La situazione – gravissima – non poteva certo definirsi «casuale». Al contrario, non era altro che la diretta conseguenza della realtà neocoloniale: un assurdo sistema che rapinava (e continua a rapinare) i paesi come Cuba delle loro materie prime per poi derubarli una seconda volta, rivendendo a prezzi maggiorati il frutto delle lavorazioni industriali eseguite esternamente. In teoria si tratta di un perfetto strumento di sfruttamento e di dominio, nella pratica – come è stato dimostrato – soltanto una feroce «tigre di carta», capace di perpetuarsi a patto di mantenere (a spese dei dominati) un implacabile esercito di dominatori e, a livello ideologico, di spacciare come «giusto», «normale» o «naturale» ciò che, in realtà, è il frutto amaro dello sfruttamento e dell’arbitrio.

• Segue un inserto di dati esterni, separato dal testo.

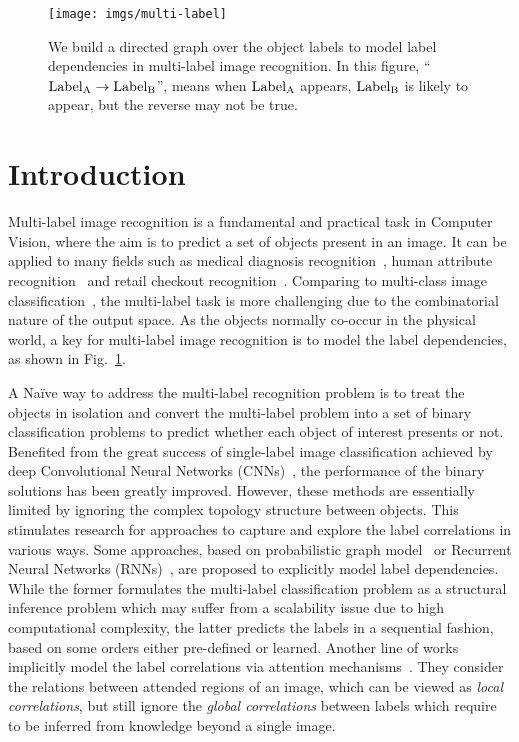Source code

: \documentclass[10pt,twocolumn,letterpaper]{article}
\begin{document}
\begin{figure}
	\centering
	\texttt{[image: imgs/multi-label]}
	\caption{We build a directed graph over the object labels to model label dependencies in multi-label image recognition. In this figure, ``$\rm Label_{A} \rightarrow Label_{B}$'', means when $\rm Label_{A}$ appears, $\rm Label_{B}$ is likely to appear, but the reverse may not be true.}
	\label{fig:multi}
\end{figure}




\section{Introduction}\label{sec:intro}

Multi-label image recognition is a fundamental and practical task in Computer Vision, where the aim is to predict a set of objects present in an image. It can be applied to many fields such as medical diagnosis recognition~\cite{chest}, human attribute recognition~\cite{human} and retail checkout recognition~\cite{retail,rpc}. Comparing to multi-class image classification~\cite{7812753}, the multi-label task is more challenging due to the combinatorial nature of the output space. As the objects normally co-occur in the physical world, a key for multi-label image recognition is to model the label dependencies, as shown in Fig.~\ref{fig:multi}.

A Na\"ive way to address the multi-label recognition problem is to treat the objects in isolation and convert the multi-label problem into a set of binary classification problems to predict whether each object of interest presents or not. Benefited from the great success of  single-label image classification achieved by deep Convolutional Neural Networks (CNNs)~\cite{resnet,verydeep,inception,densenet}, the performance of the binary solutions has been greatly improved. However, these methods are essentially limited by ignoring the complex topology structure between objects. This stimulates research for approaches to capture and explore the label correlations in various ways. Some approaches, based on probabilistic graph model~\cite{tree,conditional} or Recurrent Neural Networks (RNNs)~\cite{cnn-rnn}, are proposed to explicitly model label dependencies. While the former formulates the multi-label classification problem as a structural inference problem which may suffer from a scalability issue due to high computational complexity, the latter predicts the labels in a sequential fashion, based on some orders either pre-defined or learned. Another line of works implicitly model the label correlations via attention mechanisms~\cite{srn,rnn_attention}. They consider the relations between attended regions of an image, which can be viewed as \emph{local correlations}, but still ignore the \emph{global correlations} between labels which require to be inferred from knowledge beyond a single image.   
 
\end{document}
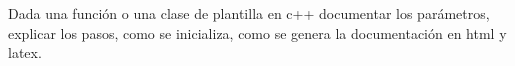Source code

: Dada una función o una clase de plantilla en c++ documentar los parámetros, explicar los pasos, como se inicializa,
como se genera la documentación en html y latex.
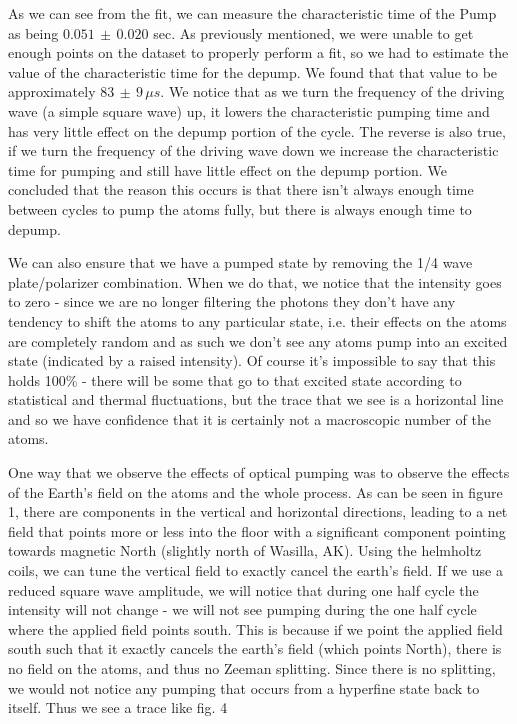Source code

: \documentclass{article}
\begin{document}
    As we can see from the fit, we can measure the characteristic time of the Pump as being $0.051 \, \pm \, 0.020$ sec.  As previously mentioned, we were unable to get enough points on the dataset to properly perform a fit, so we had to estimate the value of the characteristic time for the depump.  We found that that value to be approximately $83 \, \pm \, 9 \, \mu s$.  We notice that as we turn the frequency of the driving wave (a simple square wave) up, it lowers the characteristic pumping time and has very little effect on the depump portion of the cycle.  The reverse is also true, if we turn the frequency of the driving wave down we increase the characteristic time for pumping and still have little effect on the depump portion.  We concluded that the reason this occurs is that there isn't always enough time between cycles to pump the atoms fully, but there is always enough time to depump.

    \hspace{.25cm}

    We can also ensure that we have a pumped state by removing the 1/4 wave plate/polarizer combination.  When we do that, we notice that the intensity goes to zero - since we are no longer filtering the photons they don't have any tendency to shift the atoms to any particular state, i.e. their effects on the atoms are completely random and as such we don't see any atoms pump into an excited state (indicated by a raised intensity).  Of course it's impossible to say that this holds 100\% - there will be some that go to that excited state according to statistical and thermal fluctuations, but the trace that we see is a horizontal line and so we have confidence that it is certainly not a macroscopic number of the atoms.

    \hspace{.25cm}

    One way that we observe the effects of optical pumping was to observe the effects of the Earth's field on the atoms and the whole process.  As can be seen in figure 1, there are components in the vertical and horizontal directions, leading to a net field that points more or less into the floor with a significant component pointing towards magnetic North (slightly north of Wasilla, AK).  Using the helmholtz coils, we can tune the vertical field to exactly cancel the earth's field.  If we use a reduced square wave amplitude, we will notice that during one half cycle the intensity will not change - we will not see pumping during the one half cycle where the applied field points south.  This is because if we point the applied field south such that it exactly cancels the earth's field (which points North), there is no field on the atoms, and thus no Zeeman splitting.  Since there is no splitting, we would not notice any pumping that occurs from a hyperfine state back to itself.  Thus we see a trace like fig. 4
\end{document}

Questa è la situazione in cui, dopo settantasei giorni di isolamento, il 16 ottobre del 1953, Fidel Castro prende la parola. Il Pubblico Ministero si è già espresso spendendo appena qualche minuto per chiedere nei confronti del leader del Movimento «26 luglio» ben ventisei anni di carcere. Che una simile pretesa si fondi su un testo di legge contrario alla stessa Costituzione cubana, stravolta dopo il colpo di Stato di Batista del 10 marzo del 1952, non sembra avere nessuna importanza. E che esercitare il proprio diritto alla difesa all’interno di un finto tribunale, circondato da militari armati fino ai denti, sia quanto meno una beffa, non crea alcun problema al regime di Batista, per il quale il processo a Castro e al «26 luglio» è soltanto l’ultimo atto di un copione repressivo già messo in scena con successo. Invece, messo con le spalle al muro, Castro non accetta neppure per un minuto di vestire i panni della vittima predestinata. Al contrario, il futuro Líder Máximo della rivoluzione cubana capovolge i termini della questione e, da accusato, si trasforma in accusatore, ridicolizzando la giurisprudenza di Batista insieme ai suoi strumenti di dominio e alla sua ideologia totalitaria. In questo modo, la liquidazione dell’opposizione diventa l’inizio della fine per la dittatura che regge le sorti dell’Isola: un passaggio che sarebbe un grave errore considerare di semplice natura retorica, venendo a fondarsi, all’interno del discorso di Castro, su una strategia ben precisa, destinata a demolire le armi dell’avversario e, contemporaneamente, a indicare una precisa alternativa politica per la gestione dei destini di Cuba. Rispetto a questo discorso, i punti salienti de La storia mi assolverà, riguardano:
- Le forze messe in campo dal nemico
Non ha nessuna importanza, nota Castro, che il regime di Batista possa contare sulla protezione di un esercito ben armato e ben addestrato, e su un servizio di spionaggio foraggiato con milioni di pesos. La storia (non solo) cubana – insieme all’attualità della protesta sociale in America Latina – insegna che un esercito più numeroso di quello di Batista, cioè l’esercito spagnolo, è già stato sconfitto da cubani disposti a lottare persino a mani nude oltre che a colpi di machete. Perché: «Così lottano i popoli quando vogliono conquistare la loro libertà: lanciano pietre contro gli aerei e capovolgono i carri armati!».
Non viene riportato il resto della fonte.